◆ **ACTION ITEM**:
Output exactly the lines from the first line of the records below through the line containing "to synthetic population", both included, leaving out any pictures.

Stored data entries
++++++++

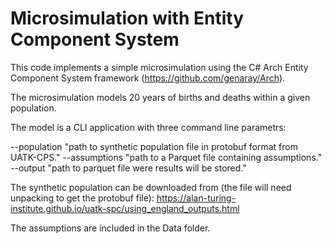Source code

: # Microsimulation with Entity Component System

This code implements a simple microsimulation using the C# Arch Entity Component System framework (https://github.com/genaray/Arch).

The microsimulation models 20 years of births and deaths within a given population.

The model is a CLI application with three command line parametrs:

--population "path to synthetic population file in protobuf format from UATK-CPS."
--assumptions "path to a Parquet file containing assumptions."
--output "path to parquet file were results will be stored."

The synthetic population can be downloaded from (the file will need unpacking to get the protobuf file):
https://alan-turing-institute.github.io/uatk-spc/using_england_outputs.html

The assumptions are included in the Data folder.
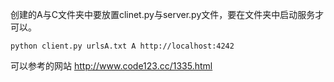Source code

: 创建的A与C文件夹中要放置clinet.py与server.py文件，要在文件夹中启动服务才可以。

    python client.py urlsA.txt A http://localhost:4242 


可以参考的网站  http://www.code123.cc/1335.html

++++++++

◆ **RESULT OF THE EXERCISE**:
Source code

: # Microsimulation with Entity Component System

This code implements a simple microsimulation using the C# Arch Entity Component System framework (https://github.com/genaray/Arch).

The microsimulation models 20 years of births and deaths within a given population.

The model is a CLI application with three command line parametrs:

--population "path to synthetic population file in protobuf format from UATK-CPS."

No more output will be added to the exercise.